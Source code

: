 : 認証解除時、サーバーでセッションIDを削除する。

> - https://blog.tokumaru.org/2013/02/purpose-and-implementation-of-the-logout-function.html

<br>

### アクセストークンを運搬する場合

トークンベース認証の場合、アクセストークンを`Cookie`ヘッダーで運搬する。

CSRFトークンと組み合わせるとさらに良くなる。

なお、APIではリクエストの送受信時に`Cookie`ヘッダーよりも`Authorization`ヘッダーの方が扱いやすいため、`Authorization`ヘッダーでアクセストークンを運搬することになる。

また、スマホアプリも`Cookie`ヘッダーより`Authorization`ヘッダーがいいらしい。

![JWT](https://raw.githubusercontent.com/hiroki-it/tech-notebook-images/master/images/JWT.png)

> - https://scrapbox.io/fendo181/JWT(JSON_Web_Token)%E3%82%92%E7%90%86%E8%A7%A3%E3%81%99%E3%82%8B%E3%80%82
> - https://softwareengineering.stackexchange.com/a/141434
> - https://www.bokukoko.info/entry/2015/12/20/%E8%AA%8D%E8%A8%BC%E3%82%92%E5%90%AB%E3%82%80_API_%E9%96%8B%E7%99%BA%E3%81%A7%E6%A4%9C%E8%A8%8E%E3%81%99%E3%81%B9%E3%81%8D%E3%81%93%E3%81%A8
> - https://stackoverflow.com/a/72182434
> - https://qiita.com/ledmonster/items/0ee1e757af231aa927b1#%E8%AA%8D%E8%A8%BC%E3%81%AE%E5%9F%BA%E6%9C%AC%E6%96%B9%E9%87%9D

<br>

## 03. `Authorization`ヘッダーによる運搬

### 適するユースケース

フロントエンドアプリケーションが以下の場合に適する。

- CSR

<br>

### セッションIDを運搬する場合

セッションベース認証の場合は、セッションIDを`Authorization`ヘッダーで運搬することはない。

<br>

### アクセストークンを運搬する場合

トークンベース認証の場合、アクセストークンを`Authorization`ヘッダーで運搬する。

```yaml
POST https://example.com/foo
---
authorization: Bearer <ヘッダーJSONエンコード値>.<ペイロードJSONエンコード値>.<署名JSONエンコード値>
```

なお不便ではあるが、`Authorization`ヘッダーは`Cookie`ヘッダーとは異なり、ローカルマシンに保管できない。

══════════

[Work instructions] State, as a bare number, how many lines of the material include the string "Cookie".

[Solution to this task] 4